Role: Computer Vision Consultant

A 3D spatial awareness pipeline for automated vehicle damage inspection. The system fuses depth and color streams to lift per-pixel defect predictions into the vehicle's body frame, so dents can be detected, localized, and measured in real-world units rather than just flagged in 2D image space.

Why 3D, not 2D

Traditional 2D dent detectors struggle with the same physical defect looking radically different under varying lighting, paint finish, and camera angle. Reflections, decals, and shadows all read as anomalies to a flat image model. By reasoning in 3D, the pipeline recovers the actual surface geometry and isolates true depth deviations from the panel's expected curvature — which dramatically cuts false positives.

Capture and calibration

A handheld capture rig combines a color camera with a depth sensor.
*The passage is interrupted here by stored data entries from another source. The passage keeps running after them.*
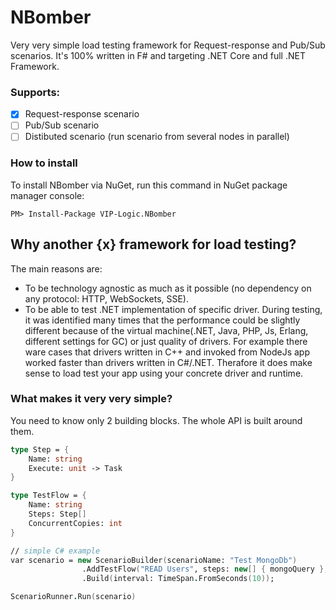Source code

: # NBomber
Very very simple load testing framework for Request-response and Pub/Sub scenarios. It's 100% written in F# and targeting .NET Core and full .NET Framework.

### Supports:
- [x] Request-response scenario
- [ ] Pub/Sub scenario
- [ ] Distibuted scenario (run scenario from several nodes in parallel)

### How to install
To install NBomber via NuGet, run this command in NuGet package manager console:
```code
PM> Install-Package VIP-Logic.NBomber
```

## Why another {x} framework for load testing?
The main reasons are:
 - To be technology agnostic as much as it possible (no dependency on any protocol: HTTP, WebSockets, SSE).
 - To be able to test .NET implementation of specific driver. During testing, it was identified many times that the performance could be slightly different because of the virtual machine(.NET, Java, PHP, Js, Erlang, different settings for GC) or just quality of drivers. For example there ware cases that drivers written in C++ and invoked from NodeJs app worked faster than drivers written in C#/.NET. Therafore it does make sense to load test your app using your concrete driver and runtime.

### What makes it very very simple? 
You need to know only 2 building blocks. The whole API is built around them.
```fsharp
type Step = {
    Name: string
    Execute: unit -> Task
}

type TestFlow = {
    Name: string
    Steps: Step[]
    ConcurrentCopies: int
}

// simple C# example
var scenario = new ScenarioBuilder(scenarioName: "Test MongoDb")                
                .AddTestFlow("READ Users", steps: new[] { mongoQuery }, concurrentCopies: 10)                
                .Build(interval: TimeSpan.FromSeconds(10));

ScenarioRunner.Run(scenario)
```
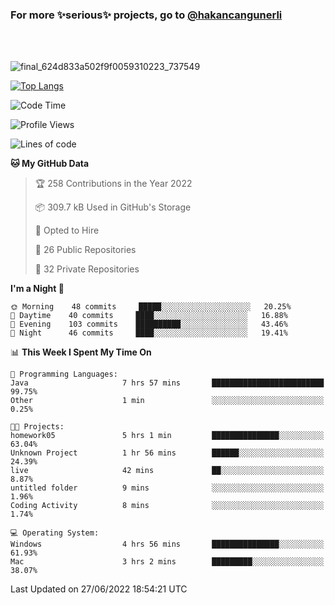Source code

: ### For more ✨serious✨ projects, go to [@hakancangunerli](https://github.com/hakancangunerli)

<br>
<br>


![final_624d833a502f9f0059310223_737549](https://user-images.githubusercontent.com/33205097/161971799-9ce51eed-574a-4cab-ae73-ff67b8fa940f.gif)


[![Top Langs](https://github-readme-stats.vercel.app/api/top-langs/?username=63616e&layout=compact&hide=tex,html,shell,assembly,javascript,C&langs_count=6&exclude_repo=2015-csharp)](https://github.com/anuraghazra/github-readme-stats)


<!--START_SECTION:waka-->
![Code Time](http://img.shields.io/badge/Code%20Time-0%20secs-blue)

![Profile Views](http://img.shields.io/badge/Profile%20Views-0-blue)

![Lines of code](https://img.shields.io/badge/From%20Hello%20World%20I%27ve%20Written-192%20Thousand%20lines%20of%20code-blue)

**🐱 My GitHub Data** 

> 🏆 258 Contributions in the Year 2022
 > 
> 📦 309.7 kB Used in GitHub's Storage 
 > 
> 💼 Opted to Hire
 > 
> 📜 26 Public Repositories 
 > 
> 🔑 32 Private Repositories  
 > 
**I'm a Night 🦉** 

```text
🌞 Morning    48 commits     █████░░░░░░░░░░░░░░░░░░░░   20.25% 
🌆 Daytime    40 commits     ████░░░░░░░░░░░░░░░░░░░░░   16.88% 
🌃 Evening    103 commits    ██████████░░░░░░░░░░░░░░░   43.46% 
🌙 Night      46 commits     ████░░░░░░░░░░░░░░░░░░░░░   19.41%

```


📊 **This Week I Spent My Time On** 

```text
💬 Programming Languages: 
Java                     7 hrs 57 mins       █████████████████████████   99.75% 
Other                    1 min               ░░░░░░░░░░░░░░░░░░░░░░░░░   0.25%

🐱‍💻 Projects: 
homework05               5 hrs 1 min         ███████████████░░░░░░░░░░   63.04% 
Unknown Project          1 hr 56 mins        ██████░░░░░░░░░░░░░░░░░░░   24.39% 
live                     42 mins             ██░░░░░░░░░░░░░░░░░░░░░░░   8.87% 
untitled folder          9 mins              ░░░░░░░░░░░░░░░░░░░░░░░░░   1.96% 
Coding Activity          8 mins              ░░░░░░░░░░░░░░░░░░░░░░░░░   1.74%

💻 Operating System: 
Windows                  4 hrs 56 mins       ███████████████░░░░░░░░░░   61.93% 
Mac                      3 hrs 2 mins        █████████░░░░░░░░░░░░░░░░   38.07%

```


 Last Updated on 27/06/2022 18:54:21 UTC
<!--END_SECTION:waka-->


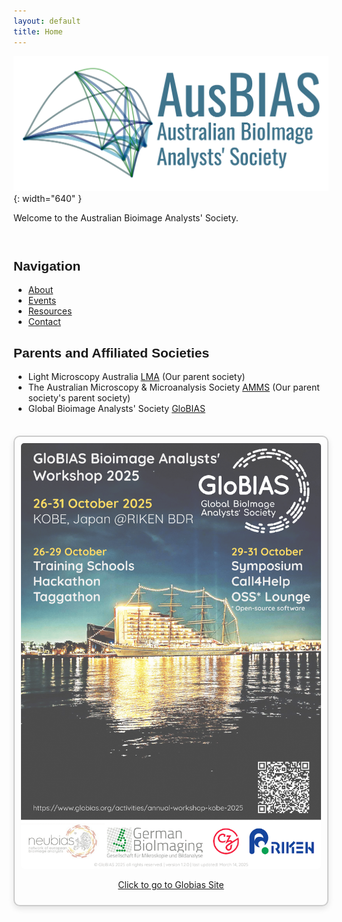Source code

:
 ```yaml
---
layout: default
title: Home
---
```


<style>
@font-face {
  font-family: 'Oswald';
  src: url('/assets/fonts/oswald-regular.ttf') format('truetype');
}

h1, h2, h3, h4, h5, h6,
.site-title,
.site-nav,
.site-nav a {
  font-family: 'Oswald', sans-serif !important;
}

/* Two-column container */
.columns {
  display: flex;
  flex-wrap: wrap;
  justify-content: space-between;
  gap: 2em;
  margin-top: 2em;
}

/* Left column: nav and societies */
.column-left {
  flex: 1 1 55%;
  min-width: 250px;
}

/* Right column: poster */
.column-right {
  flex: 1 1 35%;
  min-width: 200px;
  text-align: center;
  border: 2px solid #ccc;
  padding: 10px;
  border-radius: 10px;
  box-shadow: 0 4px 10px rgba(0,0,0,0.1);
}
.column-right img {
  max-width: 100%;
  border-radius: 5px;
}
</style>

<link rel="shortcut icon" type="image/x-icon" href="favicon.ico?">

<!-- Logo -->
![Australian Bioimage Analysts' Society](assets/images/banner_logo.png){: width="640" }

Welcome to the Australian Bioimage Analysts' Society.

<div class="columns">

  <div class="column-left" markdown="1">

  ## Navigation
  - [About](/about/)
  - [Events](/events/)
  - [Resources](/resources/)
  - [Contact](/contact/)

  ## Parents and Affiliated Societies
  - Light Microscopy Australia [LMA](https://microscopy.org.au/lma/) (Our parent society)  
  - The Australian Microscopy & Microanalysis Society [AMMS](https://microscopy.org.au/) (Our parent society's parent society)  
  - Global Bioimage Analysts' Society [GloBIAS](https://www.globias.org/)

  </div>

  <div class="column-right">
    <a href="https://www.globias.org/activities/annual-workshop-kobe-2025" target="_blank">
      <img src="/assets/images/GloBIAS2025_advertising-poster_v1.2.0-1.png" alt="Globias2025 advertising poster">
    </a>
    <p><a href="https://www.globias.org/activities/annual-workshop-kobe-2025" target="_blank">Click to go to Globias Site</a></p>
  </div>

</div>
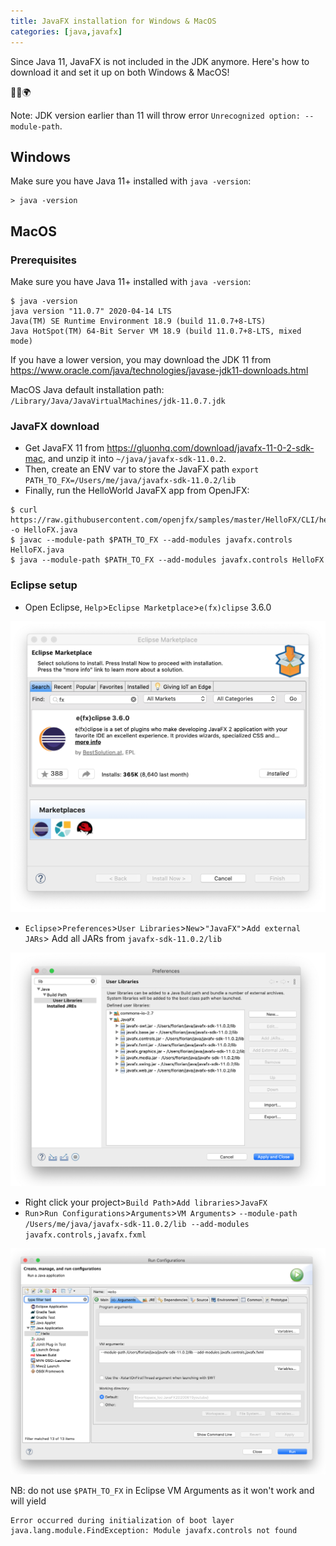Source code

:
 ```yaml
---
title: JavaFX installation for Windows & MacOS
categories: [java,javafx]
---
```


Since Java 11, JavaFX is not included in the JDK anymore. Here's how to download it and set it up on both Windows & MacOS!

<p class="text-center">🐍👑🌍</p>

<!--more-->

Note: JDK version earlier than 11 will throw error `Unrecognized option: --module-path`.

## Windows
Make sure you have Java 11+ installed with `java -version`:
```console
> java -version

```

## MacOS

### Prerequisites
Make sure you have Java 11+ installed with `java -version`:
```console
$ java -version
java version "11.0.7" 2020-04-14 LTS
Java(TM) SE Runtime Environment 18.9 (build 11.0.7+8-LTS)
Java HotSpot(TM) 64-Bit Server VM 18.9 (build 11.0.7+8-LTS, mixed mode)
```

If you have a lower version, you may download the JDK 11 from https://www.oracle.com/java/technologies/javase-jdk11-downloads.html

MacOS Java default installation path: `/Library/Java/JavaVirtualMachines/jdk-11.0.7.jdk`

### JavaFX download
- Get JavaFX 11 from https://gluonhq.com/download/javafx-11-0-2-sdk-mac, and unzip it into `~/java/javafx-sdk-11.0.2`.
- Then, create an ENV var to store the JavaFX path `export PATH_TO_FX=/Users/me/java/javafx-sdk-11.0.2/lib`
- Finally, run the HelloWorld JavaFX app from OpenJFX:
```console
$ curl https://raw.githubusercontent.com/openjfx/samples/master/HelloFX/CLI/hellofx/HelloFX.java -o HelloFX.java
$ javac --module-path $PATH_TO_FX --add-modules javafx.controls HelloFX.java
$ java --module-path $PATH_TO_FX --add-modules javafx.controls HelloFX
``` 

### Eclipse setup
- Open Eclipse, `Help`>`Eclipse Marketplace`>`e(fx)clipse` 3.6.0

![](/assets/images/2020/eclipse-javafx-marketplace.png)

- `Eclipse`>`Preferences`>`User Libraries`>`New`>`"JavaFX"`>`Add external JARs`> Add all JARs from `javafx-sdk-11.0.2/lib`

![](/assets/images/2020/eclipse-javafx-user-libraries.png)

- Right click your project>`Build Path`>`Add libraries`>`JavaFX`
- `Run`>`Run Configurations`>`Arguments`>`VM Arguments`> `--module-path /Users/me/java/javafx-sdk-11.0.2/lib --add-modules javafx.controls,javafx.fxml`

![](/assets/images/2020/eclipse-javafx-run-configuration.png)

NB: do not use `$PATH_TO_FX` in Eclipse VM Arguments as it won't work and will yield
``` console
Error occurred during initialization of boot layer
java.lang.module.FindException: Module javafx.controls not found
```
Per-frame intrinsics and an extrinsic between the two streams are calibrated so every detected pixel can be back-projected into a metric point cloud. Multiple captures of the same panel are registered together to build a denser surface model than any single frame provides.

Detection in 3D

A 2D segmentation model proposes candidate dent masks per frame; the masks are lifted into the point cloud and compared against a fitted curvature baseline for that panel. Only deviations that survive the 3D geometric check are kept, and each surviving dent is measured for depth, area, and position on the body — outputs an inspector can act on rather than a heatmap they have to interpret.

Technical Highlights:

  • Fused RGB and depth into a calibrated 3D representation of the vehicle surface for sub-millimeter dent localization.
  • Trained a segmentation model on dent imagery and projected its masks into the 3D point cloud to measure dent depth, area, and position on the panel.
  • Built a panel-level curvature baseline so the detector flags only true geometric deviations, suppressing reflection and texture false positives.
  • Tuned the capture and inference loop to run on inspection-station hardware in near real time.